Turkey orders sanctions against Netherlands over treatment of ministers

A group of Turks protest outside the Dutch consulate in Istanbul
A group of Turks protest outside the Dutch consulate in Istanbul

By Associated Press

The sanctions include halting high-level political discussions between the two countries and closing Turkish air space to Dutch diplomats.

Turkey has announced a series of political sanctions against the Netherlands over its refusal to allow two Turkish ministers to campaign there.

The sanctions include halting high-level political discussions between the two countries and closing Turkish air space to Dutch diplomats.

Deputy prime minister Numan Kurtulmus said the sanctions would apply until the Netherlands takes steps “to redress” the actions Ankara sees as a grave insult.

“There is a crisis and a very deep one. We didn’t create this crisis or bring it to this stage,” he said. “Those who did have to take steps to redress the situation.”

Other sanctions bar the Dutch ambassador entry back into Turkey and advise parliament to withdraw from a Dutch-Turkish friendship group

The announcement came hours after Turkey’s foreign ministry formally protested over the treatment of a minister who was prevented from entering a consulate in the Netherlands and escorted out of the country after trying to attend a political rally.

The ministry also objected to what it called a “disproportionate” use of force against demonstrators at a protest afterwards. Separately, Turkey’s foreign minister was denied permission to land to address the same rally in Rotterdam.

The dispute is over the Netherlands’ refusal to allow Turkish officials to campaign there to drum up support among Turks who are eligible to vote in an April 16 referendum that would greatly expand the powers of President Recep Tayyip Erdogan.

About 400,000 people with ties to Turkey live in the Netherlands, although it is not clear how many are eligible to vote.

Mr Erdogan said the two cabinet ministers — foreign minister Mevlut Cavusoglu and family affairs minister Fatma Betul Sayan Kaya, would ask the European human rights court to weigh in on their treatment.

He vowed to retaliate against the Netherlands after claiming “Nazism is alive in the West”.

Earlier, German Chancellor Angela Merkel backed the Netherlands in the diplomatic fight, as Nato’s chief called for alliance members to respect each other and the European Union urged Turkey to calm down.
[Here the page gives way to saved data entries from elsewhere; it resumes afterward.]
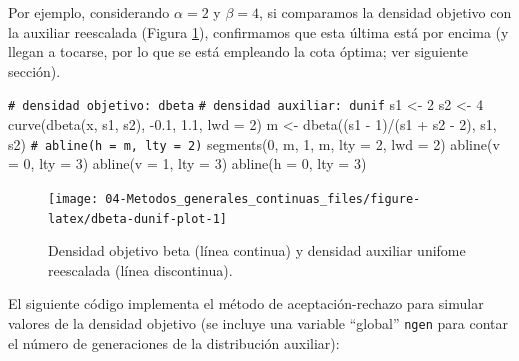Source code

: \documentclass[
  10pt,
]{book}
\newenvironment{Shaded}{\begin{snugshade}}{\end{snugshade}}
\newcommand{\AttributeTok}[1]{\textcolor[rgb]{0.77,0.63,0.00}{#1}}
\newcommand{\CommentTok}[1]{\textcolor[rgb]{0.56,0.35,0.01}{\textit{#1}}}
\newcommand{\DecValTok}[1]{\textcolor[rgb]{0.00,0.00,0.81}{#1}}
\newcommand{\FloatTok}[1]{\textcolor[rgb]{0.00,0.00,0.81}{#1}}
\newcommand{\FunctionTok}[1]{\textcolor[rgb]{0.00,0.00,0.00}{#1}}
\newcommand{\NormalTok}[1]{#1}
\newcommand{\OtherTok}[1]{\textcolor[rgb]{0.56,0.35,0.01}{#1}}
\newcommand{\SpecialCharTok}[1]{\textcolor[rgb]{0.00,0.00,0.00}{#1}}
\theoremstyle{break}
\theoremstyle{nonumberplain}
\renewcommand{\CommentTok}[1]{\textcolor[rgb]{0.41,0.41,0.41}{\texttt{#1}}}
\begin{document}
Por ejemplo, considerando \(\alpha = 2\) y \(\beta = 4\), si comparamos la densidad objetivo con la auxiliar reescalada (Figura \ref{fig:dbeta-dunif-plot}), confirmamos que esta última está por encima (y llegan a tocarse, por lo que se está empleando la cota óptima; ver siguiente sección).

\begin{Shaded}
\begin{Highlighting}[]
\CommentTok{\# densidad objetivo: dbeta}
\CommentTok{\# densidad auxiliar: dunif}
\NormalTok{s1 }\OtherTok{\textless{}{-}} \DecValTok{2}
\NormalTok{s2 }\OtherTok{\textless{}{-}} \DecValTok{4}
\FunctionTok{curve}\NormalTok{(}\FunctionTok{dbeta}\NormalTok{(x, s1, s2), }\SpecialCharTok{{-}}\FloatTok{0.1}\NormalTok{, }\FloatTok{1.1}\NormalTok{, }\AttributeTok{lwd =} \DecValTok{2}\NormalTok{)}
\NormalTok{m }\OtherTok{\textless{}{-}} \FunctionTok{dbeta}\NormalTok{((s1 }\SpecialCharTok{{-}} \DecValTok{1}\NormalTok{)}\SpecialCharTok{/}\NormalTok{(s1 }\SpecialCharTok{+}\NormalTok{ s2 }\SpecialCharTok{{-}} \DecValTok{2}\NormalTok{), s1, s2)}
\CommentTok{\# abline(h = m, lty = 2)}
\FunctionTok{segments}\NormalTok{(}\DecValTok{0}\NormalTok{, m, }\DecValTok{1}\NormalTok{, m, }\AttributeTok{lty =} \DecValTok{2}\NormalTok{, }\AttributeTok{lwd =} \DecValTok{2}\NormalTok{)}
\FunctionTok{abline}\NormalTok{(}\AttributeTok{v =} \DecValTok{0}\NormalTok{, }\AttributeTok{lty =} \DecValTok{3}\NormalTok{)}
\FunctionTok{abline}\NormalTok{(}\AttributeTok{v =} \DecValTok{1}\NormalTok{, }\AttributeTok{lty =} \DecValTok{3}\NormalTok{)}
\FunctionTok{abline}\NormalTok{(}\AttributeTok{h =} \DecValTok{0}\NormalTok{, }\AttributeTok{lty =} \DecValTok{3}\NormalTok{)}
\end{Highlighting}
\end{Shaded}

\begin{figure}[!htbp]

{\centering \texttt{[image: 04-Metodos\_generales\_continuas\_files/figure-latex/dbeta-dunif-plot-1]} 

}

\caption{Densidad objetivo beta (línea continua) y densidad auxiliar unifome reescalada (línea discontinua).}\label{fig:dbeta-dunif-plot}
\end{figure}

El siguiente código implementa el método de aceptación-rechazo para simular valores de la densidad objetivo (se incluye una variable ``global'' \texttt{ngen} para contar el número de generaciones de la distribución auxiliar):
\end{document}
Turkey had a similar dispute with Germany last week, but the fight with the Netherlands comes as the Dutch prepare for an election on Wednesday pitting prime minister Mark Rutte’s right-wing PVV Party against far-right, anti-Islam populist Geert Wilders’ party.

Mrs Merkel pledged her “full support and solidarity” to the Dutch, saying the Nazi gibes were “completely unacceptable”.

Mr Erdogan responded angrily. “Shame on you!” he exclaimed during an interview with A Haber television.

He renewed accusations that Germany supported “terrorists” battling Turkey and that it backed the “no” campaign in the Turkish referendum, arguing that Berlin did not want to see a strong Turkey.

“Some of the European Union countries — let’s not put all of them in the same sack — unfortunately cannot stomach Turkey’s rise,” he said. “Sadly, Germany tops the list. Germany supports terror in a cruel way.”

He advised Turks living in Europe not to vote for parties that he described as “enemies of Turkey”.